I have noticed I have soem empty string, how would you check for null, empty string or undefined? Like this trackObj.data[c].Deaths != ""
@rob.m the technique in the answer Jack gave is probably better than mine here, where || 0 is added before each value is added to the array.
what if we have one obj like {date: "3/23/20", Confirmed: "", Deaths: "", Recovered: ""} ?
@rob.m the idea is to keep non-numeric values out of the array. That's what the || 0 code does.

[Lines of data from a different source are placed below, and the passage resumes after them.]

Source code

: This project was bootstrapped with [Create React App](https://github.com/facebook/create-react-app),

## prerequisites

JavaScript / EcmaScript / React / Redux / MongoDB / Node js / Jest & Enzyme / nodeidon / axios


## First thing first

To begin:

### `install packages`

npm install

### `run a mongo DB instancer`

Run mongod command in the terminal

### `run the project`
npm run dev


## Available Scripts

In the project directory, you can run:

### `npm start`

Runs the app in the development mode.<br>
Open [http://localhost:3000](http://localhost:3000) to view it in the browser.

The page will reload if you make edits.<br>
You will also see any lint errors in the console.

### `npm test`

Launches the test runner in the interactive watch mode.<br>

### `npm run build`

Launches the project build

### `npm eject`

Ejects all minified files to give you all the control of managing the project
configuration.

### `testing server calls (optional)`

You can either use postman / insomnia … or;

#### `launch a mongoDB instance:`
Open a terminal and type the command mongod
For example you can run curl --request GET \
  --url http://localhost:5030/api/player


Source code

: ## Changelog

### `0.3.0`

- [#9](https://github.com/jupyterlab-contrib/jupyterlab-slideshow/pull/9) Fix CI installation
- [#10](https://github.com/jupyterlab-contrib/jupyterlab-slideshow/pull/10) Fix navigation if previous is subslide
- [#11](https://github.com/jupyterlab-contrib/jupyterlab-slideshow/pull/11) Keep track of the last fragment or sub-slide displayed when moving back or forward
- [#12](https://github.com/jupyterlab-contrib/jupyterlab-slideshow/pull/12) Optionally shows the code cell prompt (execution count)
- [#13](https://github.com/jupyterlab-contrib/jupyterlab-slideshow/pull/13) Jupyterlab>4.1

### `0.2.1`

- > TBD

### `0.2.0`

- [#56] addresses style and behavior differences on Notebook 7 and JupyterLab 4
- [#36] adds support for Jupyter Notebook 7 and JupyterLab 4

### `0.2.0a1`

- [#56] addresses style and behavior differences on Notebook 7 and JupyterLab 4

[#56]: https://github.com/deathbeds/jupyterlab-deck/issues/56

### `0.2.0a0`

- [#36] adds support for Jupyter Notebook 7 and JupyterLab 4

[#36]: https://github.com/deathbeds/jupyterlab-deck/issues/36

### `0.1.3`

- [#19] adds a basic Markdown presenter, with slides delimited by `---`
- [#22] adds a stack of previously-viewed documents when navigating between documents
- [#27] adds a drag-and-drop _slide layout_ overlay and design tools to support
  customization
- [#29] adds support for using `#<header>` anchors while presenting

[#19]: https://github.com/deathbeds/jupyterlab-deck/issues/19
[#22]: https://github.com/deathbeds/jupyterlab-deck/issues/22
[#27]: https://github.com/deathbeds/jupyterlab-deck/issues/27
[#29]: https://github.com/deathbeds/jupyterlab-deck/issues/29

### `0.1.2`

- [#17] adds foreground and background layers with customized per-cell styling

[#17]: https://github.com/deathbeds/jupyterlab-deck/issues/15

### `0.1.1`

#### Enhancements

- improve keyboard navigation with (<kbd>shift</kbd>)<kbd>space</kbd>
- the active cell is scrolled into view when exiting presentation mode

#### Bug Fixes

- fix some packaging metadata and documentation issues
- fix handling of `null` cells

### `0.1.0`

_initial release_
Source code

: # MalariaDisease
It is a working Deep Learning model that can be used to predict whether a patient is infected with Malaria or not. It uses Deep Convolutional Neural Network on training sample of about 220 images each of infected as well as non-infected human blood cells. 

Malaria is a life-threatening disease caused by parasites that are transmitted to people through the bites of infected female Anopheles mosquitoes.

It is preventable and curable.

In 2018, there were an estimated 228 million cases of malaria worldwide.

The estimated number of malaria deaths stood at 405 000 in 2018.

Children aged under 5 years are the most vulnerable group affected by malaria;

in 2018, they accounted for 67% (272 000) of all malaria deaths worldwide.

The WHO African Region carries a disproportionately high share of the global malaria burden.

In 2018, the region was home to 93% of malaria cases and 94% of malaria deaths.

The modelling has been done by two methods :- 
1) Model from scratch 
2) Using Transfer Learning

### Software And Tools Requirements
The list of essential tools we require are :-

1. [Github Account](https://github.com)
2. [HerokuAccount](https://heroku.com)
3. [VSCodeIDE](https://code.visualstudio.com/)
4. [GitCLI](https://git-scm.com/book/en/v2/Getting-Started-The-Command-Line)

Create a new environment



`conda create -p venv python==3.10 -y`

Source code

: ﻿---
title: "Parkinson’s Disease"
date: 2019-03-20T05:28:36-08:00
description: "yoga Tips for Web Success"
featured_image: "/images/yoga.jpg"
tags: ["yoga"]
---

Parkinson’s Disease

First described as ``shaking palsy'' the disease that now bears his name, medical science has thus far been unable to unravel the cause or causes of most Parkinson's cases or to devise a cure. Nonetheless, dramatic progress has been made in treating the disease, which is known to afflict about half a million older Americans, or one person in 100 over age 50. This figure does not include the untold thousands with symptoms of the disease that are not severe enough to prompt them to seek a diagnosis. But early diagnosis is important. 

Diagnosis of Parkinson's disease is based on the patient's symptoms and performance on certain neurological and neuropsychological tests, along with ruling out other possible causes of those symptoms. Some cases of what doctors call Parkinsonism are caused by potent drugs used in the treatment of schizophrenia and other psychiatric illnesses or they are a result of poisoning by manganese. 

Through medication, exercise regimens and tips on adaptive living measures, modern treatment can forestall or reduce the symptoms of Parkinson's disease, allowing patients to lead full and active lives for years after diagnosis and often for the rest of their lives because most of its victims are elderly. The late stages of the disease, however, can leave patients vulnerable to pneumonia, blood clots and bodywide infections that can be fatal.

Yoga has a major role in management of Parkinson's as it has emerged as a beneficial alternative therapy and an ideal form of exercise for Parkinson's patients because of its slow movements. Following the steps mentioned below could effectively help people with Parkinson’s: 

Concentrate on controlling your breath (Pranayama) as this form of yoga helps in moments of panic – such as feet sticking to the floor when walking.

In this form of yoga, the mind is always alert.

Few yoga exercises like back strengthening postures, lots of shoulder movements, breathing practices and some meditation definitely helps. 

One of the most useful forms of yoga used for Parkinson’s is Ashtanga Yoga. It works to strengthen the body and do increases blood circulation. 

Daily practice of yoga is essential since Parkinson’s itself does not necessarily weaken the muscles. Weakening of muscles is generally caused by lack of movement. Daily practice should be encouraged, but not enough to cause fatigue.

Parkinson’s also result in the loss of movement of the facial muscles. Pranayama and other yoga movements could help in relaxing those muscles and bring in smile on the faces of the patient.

Now, if there are entries that have non-empty strings that are also not numbers, a different approach would be called for.
1

Looks like the data is incremental, so you have to sum just the last ones.
You might do it with reduce.

And to handle NaNs, you might use ~~ (double binary not) which coerce values to integers.

const initialDataSet = [
{ID: 1, "Province/State": "", "Country/Region": "Thailand", Lat: 15, Long: 101, data : [  
 {date: "1/22/20", Confirmed: 2, Deaths: 0, Recovered: 0},
 {date: "1/23/20", Confirmed: 3, Deaths: "", Recovered: 0},
 {date: "1/24/20", Confirmed: 5, Deaths: 0, Recovered: 0}
]},
 {ID: 2, "Province/State": "", "Country/Region": "Japan", Lat: 36, Long: 138, data : [
 {date: "1/22/20", Confirmed: 2, Deaths: 'none', Recovered: 0},
 {date: "1/23/20", Confirmed: 3, Deaths: "0", Recovered: 0},
 {date: "1/24/20", Confirmed: 5,              Recovered: 0}
]},
 {ID: 3, "Province/State": "", "Country/Region": "Singapore", Lat: 1.2833, Long: 103.8333, data: [
 {date: "1/22/20", Confirmed: 2, Deaths: 0, Recovered: 0},
 {date: "1/23/20", Confirmed: 3, Deaths: 1, Recovered: 0},
 {date: "1/24/20", Confirmed: 5, Deaths: "2", Recovered: 0}
]}
];


var deathsTotals = initialDataSet.reduce((t, {data}) => t + ~~data[data.length-1].Deaths, 0);
  
console.log(deathsTotals)

2 Comments

Thanks, tried but I get 194455000000000000000000000000000000000000000000000000000000000000000000000000002000000000000000000000000000000001200000000000000000600000800000930000000000000000000000000000000000000000000000000000612013743000011000000330000048000000200000000865000050008000030000000000000000000000000000000000000001001000
testing but I get the wrong sum mind to come to chat and I show the full json?